UREA SYNTHESIS AND CYCLOSPORIN A BIOTRANSFORMATION IN A LABORATORY SCALE HEPATOCYTE BIOREACTOR MODEL

Abstract

Inefficient oxygenation and build-up of waste products are inevitable in a conventional cell culture. The development of a perifusion method for isolated hepatocytes improves the process of oxygenation and helps in end-product removal. For the perifusion of cells, they must be immobilized to prepare a bioreactor model. The present work was directed to testing a hepatocyte bioreactor and maintaining tissue metabolizing activity for periods ranging from 24 to 72 h of continuous and intermittent perifusion and to test the ability of this system for cyclosporin A (CsA), biotransformation and urea synthesis as contrasted to hepatocyte in the culture.

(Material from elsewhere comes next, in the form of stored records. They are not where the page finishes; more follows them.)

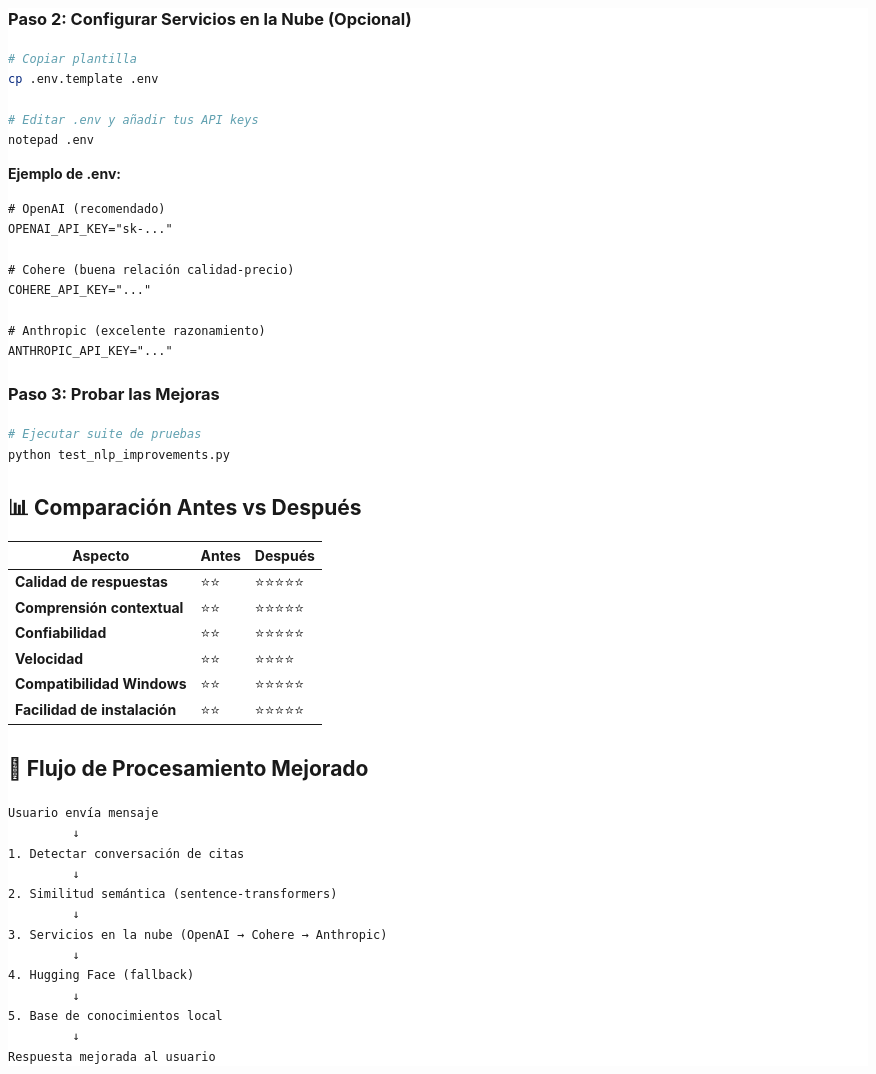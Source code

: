 ### **Paso 2: Configurar Servicios en la Nube (Opcional)**
```bash
# Copiar plantilla
cp .env.template .env

# Editar .env y añadir tus API keys
notepad .env
```

**Ejemplo de .env:**
```env
# OpenAI (recomendado)
OPENAI_API_KEY="sk-..."

# Cohere (buena relación calidad-precio)
COHERE_API_KEY="..."

# Anthropic (excelente razonamiento)
ANTHROPIC_API_KEY="..."
```

### **Paso 3: Probar las Mejoras**
```bash
# Ejecutar suite de pruebas
python test_nlp_improvements.py
```

## 📊 Comparación Antes vs Después

| Aspecto | Antes | Después |
|---------|-------|---------|
| **Calidad de respuestas** | ⭐⭐ | ⭐⭐⭐⭐⭐ |
| **Comprensión contextual** | ⭐⭐ | ⭐⭐⭐⭐⭐ |
| **Confiabilidad** | ⭐⭐ | ⭐⭐⭐⭐⭐ |
| **Velocidad** | ⭐⭐ | ⭐⭐⭐⭐ |
| **Compatibilidad Windows** | ⭐⭐ | ⭐⭐⭐⭐⭐ |
| **Facilidad de instalación** | ⭐⭐ | ⭐⭐⭐⭐⭐ |

## 🎯 Flujo de Procesamiento Mejorado

```
Usuario envía mensaje
         ↓
1. Detectar conversación de citas
         ↓
2. Similitud semántica (sentence-transformers)
         ↓
3. Servicios en la nube (OpenAI → Cohere → Anthropic)
         ↓
4. Hugging Face (fallback)
         ↓
5. Base de conocimientos local
         ↓
Respuesta mejorada al usuario
```
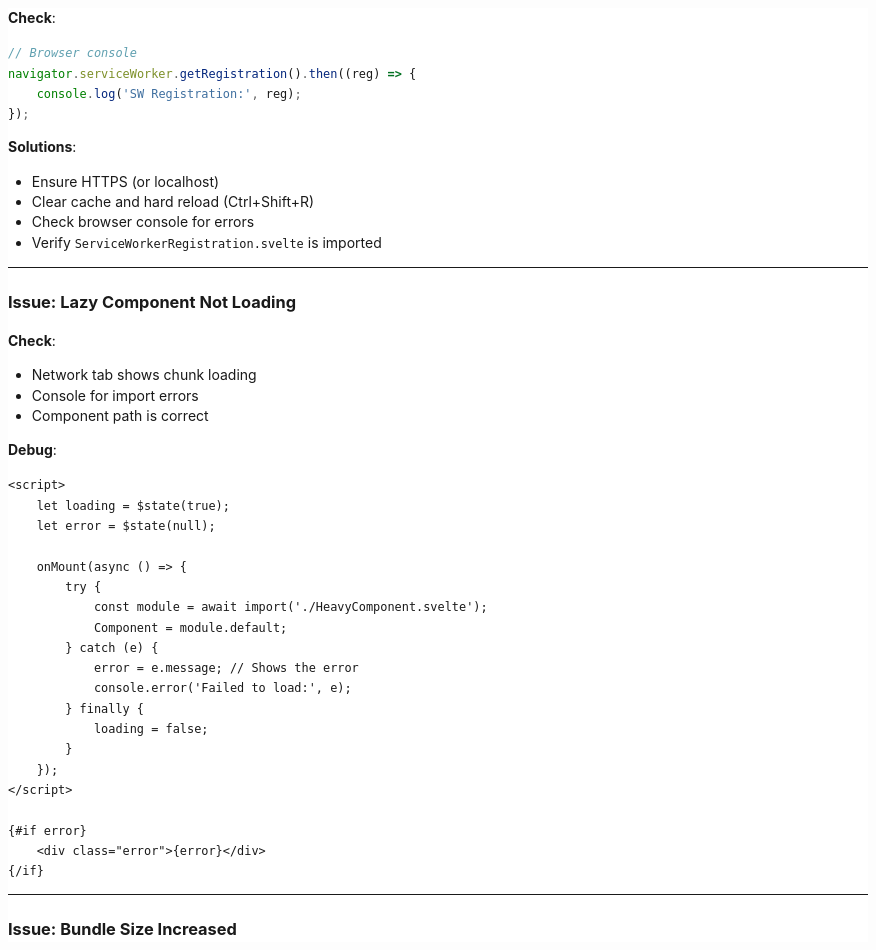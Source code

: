 **Check**:

```javascript
// Browser console
navigator.serviceWorker.getRegistration().then((reg) => {
	console.log('SW Registration:', reg);
});
```

**Solutions**:

- Ensure HTTPS (or localhost)
- Clear cache and hard reload (Ctrl+Shift+R)
- Check browser console for errors
- Verify `ServiceWorkerRegistration.svelte` is imported

---

### Issue: Lazy Component Not Loading

**Check**:

- Network tab shows chunk loading
- Console for import errors
- Component path is correct

**Debug**:

```svelte
<script>
	let loading = $state(true);
	let error = $state(null);

	onMount(async () => {
		try {
			const module = await import('./HeavyComponent.svelte');
			Component = module.default;
		} catch (e) {
			error = e.message; // Shows the error
			console.error('Failed to load:', e);
		} finally {
			loading = false;
		}
	});
</script>

{#if error}
	<div class="error">{error}</div>
{/if}
```

---

### Issue: Bundle Size Increased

Hepatocytes were isolated, immobilized and perifused with William’s E culture medium containing 1 mM NH 4Cl and CsA (20 μM). Hepatocytes in the culture were treated in the same way. CsA disappearance from the perifusion or culture media was determined by a HPLC method. Higher urea synthesis rate was achieved by cells in the continuously perifused bioreactor for 24 h compared to culture (0.5±0.05 mg h −1 vs 0.33±0.03 mg h −1, respectively). ALT leakage was lower in the bioreactor model (60 U l −1) as compared to hepatocyte culture (125 U l −1). The ability of hepatocytes in the bioreactor to metabolize CsA was very fast compared to hepatocytes in the culture during 24 h (95% vs 50%, respectively). The present data reveal the higher efficiency of hepatocytes in a bioreactor model as compared to hepatocyte culture. Further research is required in relation to better understanding and standardization of the culture conditions for immobilized and perifused hepatocytes. In addition, the cellular model described here inherits economic and ethical potentials.